Right from the start, my second pregnancy has been very different from my first, from my physical symptoms to my emotional perspective. And while my first pregnancy was great and so special for various reasons, this time I am doing things differently.
My Second Pregnancy
Partially my reasoning comes from necessity. This time I am chasing around a toddler in my spare time and simply don’t have the time, let alone energy, to do things the way I did them previously.
Since my journey of motherhood began in 2018, I have learned a lot about what it means to be a mom, to love another human, and what really and truly matters.

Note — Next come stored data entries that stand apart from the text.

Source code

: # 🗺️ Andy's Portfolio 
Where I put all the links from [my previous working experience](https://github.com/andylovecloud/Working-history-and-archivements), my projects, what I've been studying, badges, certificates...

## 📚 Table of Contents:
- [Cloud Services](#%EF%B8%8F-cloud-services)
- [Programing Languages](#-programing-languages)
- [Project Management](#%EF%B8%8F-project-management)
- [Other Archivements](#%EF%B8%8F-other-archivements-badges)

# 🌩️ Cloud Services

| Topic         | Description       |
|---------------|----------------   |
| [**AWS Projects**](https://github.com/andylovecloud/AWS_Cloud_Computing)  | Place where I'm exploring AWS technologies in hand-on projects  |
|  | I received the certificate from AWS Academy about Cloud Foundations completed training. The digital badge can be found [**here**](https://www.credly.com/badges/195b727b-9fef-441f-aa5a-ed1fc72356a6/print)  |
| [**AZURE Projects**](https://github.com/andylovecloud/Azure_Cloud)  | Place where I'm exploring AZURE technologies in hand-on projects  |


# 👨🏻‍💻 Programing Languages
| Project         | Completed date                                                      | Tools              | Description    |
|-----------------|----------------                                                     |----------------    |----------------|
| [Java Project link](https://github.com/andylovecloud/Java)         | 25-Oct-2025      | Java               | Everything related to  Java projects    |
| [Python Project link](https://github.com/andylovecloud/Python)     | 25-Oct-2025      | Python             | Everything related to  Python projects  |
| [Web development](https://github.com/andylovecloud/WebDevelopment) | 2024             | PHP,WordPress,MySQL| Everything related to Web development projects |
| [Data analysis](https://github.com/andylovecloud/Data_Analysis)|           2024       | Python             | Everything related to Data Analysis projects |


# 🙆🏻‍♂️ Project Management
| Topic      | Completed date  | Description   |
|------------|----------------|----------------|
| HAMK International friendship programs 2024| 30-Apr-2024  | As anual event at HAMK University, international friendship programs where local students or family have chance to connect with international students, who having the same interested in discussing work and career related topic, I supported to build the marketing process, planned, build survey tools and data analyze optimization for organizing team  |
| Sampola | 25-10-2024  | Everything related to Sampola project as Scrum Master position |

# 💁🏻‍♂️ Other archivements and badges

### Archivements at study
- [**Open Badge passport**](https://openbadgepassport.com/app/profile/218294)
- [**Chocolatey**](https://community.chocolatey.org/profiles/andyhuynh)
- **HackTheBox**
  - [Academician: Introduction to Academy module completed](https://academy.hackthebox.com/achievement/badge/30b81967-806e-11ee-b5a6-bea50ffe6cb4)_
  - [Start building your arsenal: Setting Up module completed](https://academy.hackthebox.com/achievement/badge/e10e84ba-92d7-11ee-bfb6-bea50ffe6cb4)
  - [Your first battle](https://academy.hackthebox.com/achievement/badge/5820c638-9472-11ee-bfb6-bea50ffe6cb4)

I know it’s not the fragrance-free diapers, organic homemade baby food, a fancy stroller, or the baby playgroups I attend.
What matters most of all for my child is that I, her mother, am happy and healthy in all capacities. I still don’t have everything figured out, and I have to remind myself of this daily. But when it comes to this second pregnancy I am starting things off right with this attitude. And though there are many things I did the first time around that will work again, there are some things I am doing differently.
First and foremost, I am lowering my expectations.
Expectations of birth, breastfeeding, my pre and postnatal body. Honestly just expectations overall.
Now don’t take this to mean that I won’t advocate for my child, or myself or make a genuine effort for things. But what I have found concerning expectations and motherhood is that oftentimes when I have high expectations I end up setting myself up for disappointment. I know every mom can relate when I say things rarely go as we plan or envision them to. For me, the key to overall happiness is low expectations.
I am done comparing.
Comparing my mothering skills, abilities, choices, and techniques.
Comparing my child’s growth, development, and milestones.
Comparing my body and clothing, the cleanliness and organization of my home, and my husband’s fathering.
Done, not doing it, not going to compare.
I have learned through my own self-discovery and therapy that comparison is the fastest way for me to feel unhappy. Truly a thief of my joy as they say. So I’m not doing it. Sometimes easier said than done, but I am making a cognizant effort to stop it.
Lastly, I am not going to do it all.
Looking back, I think there are things, good things, that I missed out on because of my obsession with trying to do it all and be it all, some little things, some big things. And it’s just not worth it.
So this time around I’m letting things go.
Some days its take out instead of a home-cooked meal, letting the dog take care of the crumbs on the floor, and storing those clothes in the dryer a few days longer.
It can wait.
I am making these changes so I can be a happier and healthier mom, to keep my mind right and my heart strong. Because that’s what truly matters and is what my kids need most.